And when it comes down to it, King puts his characters into interesting situations. Situations where they’re forced to act but can’t (Misery) and situations where they’re given a problem and must make a difficult choice (Rest Stop). If you’re ever looking to write a good story, just do this. Put your character in a bad situation and see what happens.

All in all, I liked this short story. I was more into the “what is he going to do?” stuff than the silly Clark Kent-Superman stuff. But I was definitely pulled in and wanted to know what would happen, which is an indication that the story is working. It’s going to be interesting to see how they turn this into a feature, though. I’m guessing it won’t end so abruptly.
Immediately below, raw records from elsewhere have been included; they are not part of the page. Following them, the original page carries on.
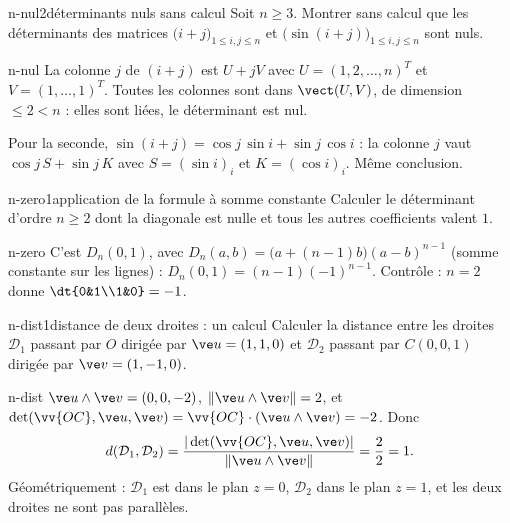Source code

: \begin{exo}{n-nul}{2}{déterminants nuls sans calcul}
Soit $n\geq3$. Montrer sans calcul que les déterminants des matrices $\big(i+j\big)_{1\leq i,j\leq n}$ et $\big(\sin(i+j)\big)_{1\leq i,j\leq n}$ sont nuls.
\end{exo}

\begin{corrige}{n-nul}
La colonne $j$ de $(i+j)$ est $U+jV$ avec $U=(1,2,\dots,n)^T$ et $V=(1,\dots,1)^T$. Toutes les colonnes sont dans $\vect(U,V)$, de dimension $\leq2<n$ : elles sont liées, le déterminant est nul.

Pour la seconde, $\sin(i+j)=\cos j\,\sin i+\sin j\,\cos i$ : la colonne $j$ vaut $\cos j\,S+\sin j\,K$ avec $S=(\sin i)_i$ et $K=(\cos i)_i$. Même conclusion.
\end{corrige}

\begin{exo}{n-zero}{1}{application de la formule à somme constante}
Calculer le déterminant d'ordre $n\geq2$ dont la diagonale est nulle et tous les autres coefficients valent $1$.
\end{exo}

\begin{corrige}{n-zero}
C'est $D_n(0,1)$, avec $D_n(a,b)=\big(a+(n-1)b\big)(a-b)^{n-1}$ (somme constante sur les lignes) : $D_n(0,1)=(n-1)(-1)^{n-1}$. Contrôle : $n=2$ donne $\dt{0&1\\1&0}=-1$.
\end{corrige}

\begin{exo}{n-dist}{1}{distance de deux droites : un calcul}
Calculer la distance entre les droites $\mathcal D_1$ passant par $O$ dirigée par $\ve u=(1,1,0)$ et $\mathcal D_2$ passant par $C(0,0,1)$ dirigée par $\ve v=(1,-1,0)$.
\end{exo}

\begin{corrige}{n-dist}
$\ve u\wedge\ve v=(0,0,-2)$, $\|\ve u\wedge\ve v\|=2$, et $\det(\vv{OC},\ve u,\ve v)=\vv{OC}\cdot(\ve u\wedge\ve v)=-2$. Donc
\[d(\mathcal D_1,\mathcal D_2)=\frac{|\det(\vv{OC},\ve u,\ve v)|}{\|\ve u\wedge\ve v\|}=\frac22=1.\]
Géométriquement : $\mathcal D_1$ est dans le plan $z=0$, $\mathcal D_2$ dans le plan $z=1$, et les deux droites ne sont pas parallèles.
\end{corrige}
This will likely extend out into the surrounding forest and have a few more twists and turns.

[ ] What the hell did I just read?
[ ] wasn’t for me
[x] worth the read
[ ] impressive
[ ] genius

What I learned: You have to have an insatiable appetite to get to know your characters if you want to be a really good writer. That’s what King reminded me of today. If your characters are just pawns to move the plot forward, there’s always a chance that you can make that work, such as the John Wick movies. But it will serve you better to get to know characters as much as humanly possible. It helps on pretty much every front of writing.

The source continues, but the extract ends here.